No. 1 Louisville Upends UConn, 73-58

If college basketball games were 20 minutes, the Huskies would have been one of the best teams in the country on Monday night. But games are 40 minutes. Which meant, that despite a stellar first half that saw UConn lead top-ranked Louisville by as many as nine points, the second half revealed the true strengths and weaknesses of both teams.

After the break, Cardinals outscored the Huskies 45-24 with a combination of tenacious pressure defense and a relentless attack-the-basket offense. By the time it was over, Louisville cruised to a 73-58 victory thanks in large part to their backcourt tandem of Peyton Siva and Russ Smith.

"It was a game of runs," coach Kevin Ollie said after the game. "They came out in second half -- I don't know what (Louisville coach Rick) Pitino said to them, but he must have said something. They played very, very hard in the second half. They took it to us. They shot 60 percent in the second half. There were a lot of layups. We didn't get back on defense. We didn't play with the force that we were playing with in the first half, with the intensity we were playing with on the defensive end. They did a really good job. Pitino is a great coach. He had them come out and play like Louisville is supposed to play. They pressed us, we gave up the basketball -- we had 10 turnovers in the second half. We didn't handle their pressure."

Ollie's right -- it was a tale of two halves. In the first five minutes of the game, Siva, the Big East preseason player of the year, picked up two fouls and didn't see the court again until after the break. That was big. So was UConn's red-hot shooting -- they shot 56 percent from behind the arc in the first half. But the Huskies looked like a completely different team over those final 20 minutes.

"I think in the first half we came out with a game plan; we kind of executed it well," guard Shabazz Napier said. "In the second half, we got away from it.

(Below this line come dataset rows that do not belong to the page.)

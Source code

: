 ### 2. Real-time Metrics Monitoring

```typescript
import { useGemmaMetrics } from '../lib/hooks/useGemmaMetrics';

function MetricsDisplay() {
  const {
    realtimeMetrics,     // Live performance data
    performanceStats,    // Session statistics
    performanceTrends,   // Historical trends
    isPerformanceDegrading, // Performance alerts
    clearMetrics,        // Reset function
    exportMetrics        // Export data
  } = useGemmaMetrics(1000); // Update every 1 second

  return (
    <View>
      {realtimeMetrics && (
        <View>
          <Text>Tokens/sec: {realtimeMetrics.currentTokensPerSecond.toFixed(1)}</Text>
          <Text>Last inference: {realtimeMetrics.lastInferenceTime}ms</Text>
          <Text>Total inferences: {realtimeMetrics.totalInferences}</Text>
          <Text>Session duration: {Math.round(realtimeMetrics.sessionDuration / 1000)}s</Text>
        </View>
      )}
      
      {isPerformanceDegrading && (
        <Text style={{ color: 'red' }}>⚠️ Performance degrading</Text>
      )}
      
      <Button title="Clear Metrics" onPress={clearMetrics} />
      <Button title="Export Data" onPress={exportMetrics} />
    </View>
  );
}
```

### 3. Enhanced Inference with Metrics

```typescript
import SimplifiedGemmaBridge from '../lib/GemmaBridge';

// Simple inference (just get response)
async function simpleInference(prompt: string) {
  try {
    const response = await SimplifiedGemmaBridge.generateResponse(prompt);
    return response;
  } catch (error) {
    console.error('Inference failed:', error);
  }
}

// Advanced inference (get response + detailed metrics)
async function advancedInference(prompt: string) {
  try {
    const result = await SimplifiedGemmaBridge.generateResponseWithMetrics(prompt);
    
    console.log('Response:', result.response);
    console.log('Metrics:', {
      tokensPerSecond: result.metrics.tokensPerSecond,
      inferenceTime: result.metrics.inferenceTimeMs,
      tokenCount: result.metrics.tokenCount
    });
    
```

I think Louisville played us much better in the second half. We weren't able to get to the middle of the zone where we were creating our offense most of the time. We gave up the lead and they just ran with it.

But these are the growing pains young teams go through. In the end, this experience will make the Huskies better.

"We're going to get better," Ollie said. "I want to praise Louisville, they came out with a great effort. But our guys didn't respond when they came out and had that run."

There's no time to feel sorry for themselves (not that Ollie would let them even if they wanted to); UConn, now 12-4 and 2-2 in the Big East, faces Pitt this Saturday.